The framework also has explicit limitations. The spatial captions mostly describe dominant sound sources. Complex multi-source scenes, such as concerts with many simultaneous instruments, are not fully disentangled. The paper also notes the need for better generalization to unseen recording setups and richer multi-source spatial datasets. These constraints are important for interpreting the reported gains: the system is strong on unified multimodal FOA generation, but it is not presented as a full solution to fine-grained source separation in cluttered scenes (Lei et al., 29 May 2026).

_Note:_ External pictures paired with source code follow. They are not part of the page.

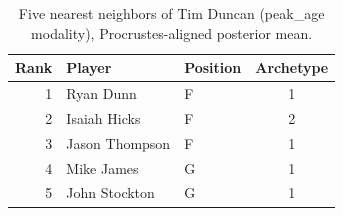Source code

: \begin{table}[htbp]
  \centering\small
  \begin{tabular}{rllc}
    \toprule
    Rank & Player & Position & Archetype \\
    \midrule
    1 & Ryan Dunn & F & 1 \\
    2 & Isaiah Hicks & F & 2 \\
    3 & Jason Thompson & F & 1 \\
    4 & Mike James & G & 1 \\
    5 & John Stockton & G & 1 \\
    \bottomrule
  \end{tabular}
  \caption{Five nearest neighbors of Tim Duncan (peak_age modality), Procrustes-aligned posterior mean.}
  \label{tab:Tim_Duncan_neighbors_peak_age}
\end{table}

The name should be distinguished from unrelated arXiv usage. “Active swarms on a sphere” studies a minimal model of polar, self-propelled soft particles on a sphere and analyzes curvature-induced states such as a polar vortex and a circulating band (Sknepnek et al., 2014). “Joint Segment Activation and Antenna Placement for Uplink SWAN Systems” studies multiuser uplink segmented waveguide-enabled pinching-antenna systems, deriving an achievable sum-rate upper bound and proposing HSS/A schemes for segment activation and PA placement (Gu et al., 13 May 2026). Neither concerns streaming FOA generation. In current arXiv usage, SwanSphere refers specifically to the streaming synchronized spatial-audio framework based on causal patchwise generation, local diffusion rendering, SVAC alignment, ODPO preference tuning, and automated spatial captioning (Lei et al., 29 May 2026).